Men groan under the burden of injuries and grievous oppressions.



From out of the city; not only in deserts or less inhabited places, where these tyrants have the greater opportunity and advantage to practise their villanies; but even in cities, where there is a face of order and government, and courts of justice, and a multitude of people to observe and restrain such actions; whereby they plainly declare that they neither fear God nor reverence man.



The soul of the wounded; either,



1. Properly, their soul sympathizing with the body, and being grieved for its insupportable miseries, crieth to God and men for help. Or rather,



2. The life or blood (which oft cometh under that name) of those who are there



wounded unto death, as this word properly signifies, Eze_30:24, crieth aloud unto God for vengeance, Gen_4:10 Rev_6:9,10, whereby God might seem in some sort obliged to punish them; and yet he did not, as the next words declare.
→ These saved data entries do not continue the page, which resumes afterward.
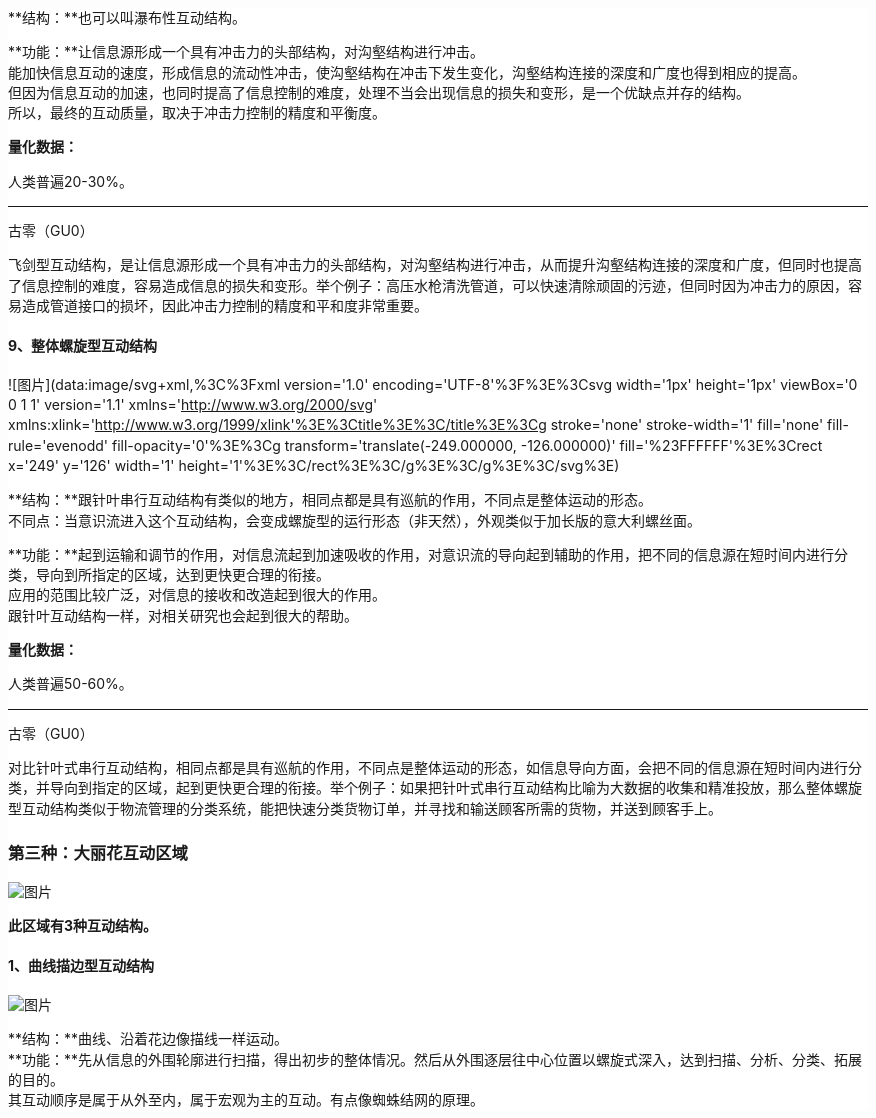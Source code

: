 **结构：**也可以叫瀑布性互动结构。

**功能：**让信息源形成一个具有冲击力的头部结构，对沟壑结构进行冲击。  
能加快信息互动的速度，形成信息的流动性冲击，使沟壑结构在冲击下发生变化，沟壑结构连接的深度和广度也得到相应的提高。  
但因为信息互动的加速，也同时提高了信息控制的难度，处理不当会出现信息的损失和变形，是一个优缺点并存的结构。  
所以，最终的互动质量，取决于冲击力控制的精度和平衡度。  

**量化数据：**

人类普遍20-30%。

---

古零（GU0）

飞剑型互动结构，是让信息源形成一个具有冲击力的头部结构，对沟壑结构进行冲击，从而提升沟壑结构连接的深度和广度，但同时也提高了信息控制的难度，容易造成信息的损失和变形。举个例子：高压水枪清洗管道，可以快速清除顽固的污迹，但同时因为冲击力的原因，容易造成管道接口的损坏，因此冲击力控制的精度和平和度非常重要。

  

  

#### 9、整体螺旋型互动结构

![图片](data:image/svg+xml,%3C%3Fxml version='1.0' encoding='UTF-8'%3F%3E%3Csvg width='1px' height='1px' viewBox='0 0 1 1' version='1.1' xmlns='http://www.w3.org/2000/svg' xmlns:xlink='http://www.w3.org/1999/xlink'%3E%3Ctitle%3E%3C/title%3E%3Cg stroke='none' stroke-width='1' fill='none' fill-rule='evenodd' fill-opacity='0'%3E%3Cg transform='translate(-249.000000, -126.000000)' fill='%23FFFFFF'%3E%3Crect x='249' y='126' width='1' height='1'%3E%3C/rect%3E%3C/g%3E%3C/g%3E%3C/svg%3E)

**结构：**跟针叶串行互动结构有类似的地方，相同点都是具有巡航的作用，不同点是整体运动的形态。  
不同点：当意识流进入这个互动结构，会变成螺旋型的运行形态（非天然），外观类似于加长版的意大利螺丝面。

  

**功能：**起到运输和调节的作用，对信息流起到加速吸收的作用，对意识流的导向起到辅助的作用，把不同的信息源在短时间内进行分类，导向到所指定的区域，达到更快更合理的衔接。  
应用的范围比较广泛，对信息的接收和改造起到很大的作用。  
跟针叶互动结构一样，对相关研究也会起到很大的帮助。  

**量化数据：**

人类普遍50-60%。

---

古零（GU0）

对比针叶式串行互动结构，相同点都是具有巡航的作用，不同点是整体运动的形态，如信息导向方面，会把不同的信息源在短时间内进行分类，并导向到指定的区域，起到更快更合理的衔接。举个例子：如果把针叶式串行互动结构比喻为大数据的收集和精准投放，那么整体螺旋型互动结构类似于物流管理的分类系统，能把快速分类货物订单，并寻找和输送顾客所需的货物，并送到顾客手上。

  

  

### 第三种：大丽花互动区域

![图片](https://mmbiz.qpic.cn/sz_mmbiz_png/KjjW98mq81FmvQn7Vibo1SxRTjk0TYxn19uaN703iaDNNK1oXBnEEfdxicGMwSp7ZicvejXKKRyctSssg5DklRJWdQ/640?wx_fmt=png&tp=webp&wxfrom=5&wx_lazy=1&wx_co=1)

**此区域有3种互动结构。**  

#### 1、曲线描边型互动结构

![图片](https://mmbiz.qpic.cn/sz_mmbiz_png/KjjW98mq81FmvQn7Vibo1SxRTjk0TYxn1CphTGD9o0wibajibOXrCTa3ZibQIxvQUv8I9rRM7XvIHmU2mwoeRj1h1A/640?wx_fmt=png&tp=webp&wxfrom=5&wx_lazy=1&wx_co=1)

**结构：**曲线、沿着花边像描线一样运动。  
**功能：**先从信息的外围轮廓进行扫描，得出初步的整体情况。然后从外围逐层往中心位置以螺旋式深入，达到扫描、分析、分类、拓展的目的。  
其互动顺序是属于从外至内，属于宏观为主的互动。有点像蜘蛛结网的原理。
Yet God layeth not folly to them: so the sense is, yet God doth not impute or lay to their charge this folly or wickedness, which in Scripture is commonly called folly; i.e. he takes no notice of these horrid oppressions, nor hears the cries of the oppressed, nor punishes the oppressors. Or, yet God (who seeth and permitteth all this) disposeth, or ordereth, or doth, (for all these things this Hebrew verb signifies,) nothing which is absurd, or foolish, or unsavoury, i.e. doth nothing in this permission and connivance unworthy of himself, or which a wise and considerate man cannot relish or approve, or which is not in itself righteous and reasonable, though we do not always discern the reasonableness of it.